DATA FOR PROCESSING —
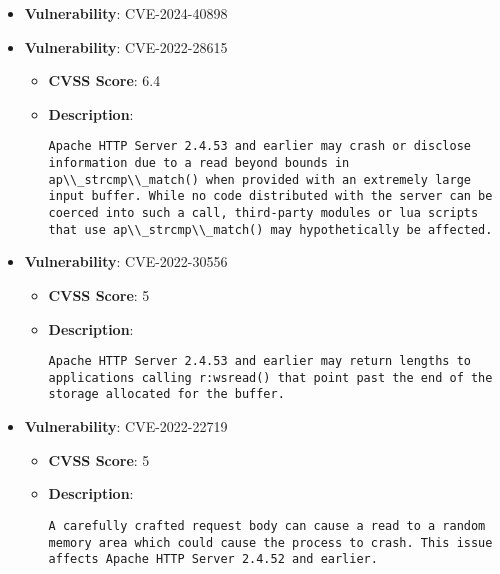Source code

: \documentclass{article}
\begin{document}
\begin{itemize}
        \item \textbf{Vulnerability}: CVE-2024-40898
    
        \item \textbf{Vulnerability}: CVE-2022-28615
        \begin{itemize}
            \item \textbf{CVSS Score}:  6.4 
            \item \textbf{Description}:
            \parbox[t]{0.9\linewidth}{
                \verb|Apache HTTP Server 2.4.53 and earlier may crash or disclose information due to a read beyond bounds in ap\\_strcmp\\_match() when provided with an extremely large input buffer. While no code distributed with the server can be coerced into such a call, third-party modules or lua scripts that use ap\\_strcmp\\_match() may hypothetically be affected.|
            }
        \end{itemize}
    
        \item \textbf{Vulnerability}: CVE-2022-30556
        \begin{itemize}
            \item \textbf{CVSS Score}:  5 
            \item \textbf{Description}:
            \parbox[t]{0.9\linewidth}{
                \verb|Apache HTTP Server 2.4.53 and earlier may return lengths to applications calling r:wsread() that point past the end of the storage allocated for the buffer.|
            }
        \end{itemize}
    
        \item \textbf{Vulnerability}: CVE-2022-22719
        \begin{itemize}
            \item \textbf{CVSS Score}:  5 
            \item \textbf{Description}:
            \parbox[t]{0.9\linewidth}{
                \verb|A carefully crafted request body can cause a read to a random memory area which could cause the process to crash. This issue affects Apache HTTP Server 2.4.52 and earlier.|
            }
        \end{itemize}
    
\end{itemize}
\end{document}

YOUR OBJECTIVE —
Lines containing "textbf": tally them across the records above and give the total alone.

RESULT BELOW —
10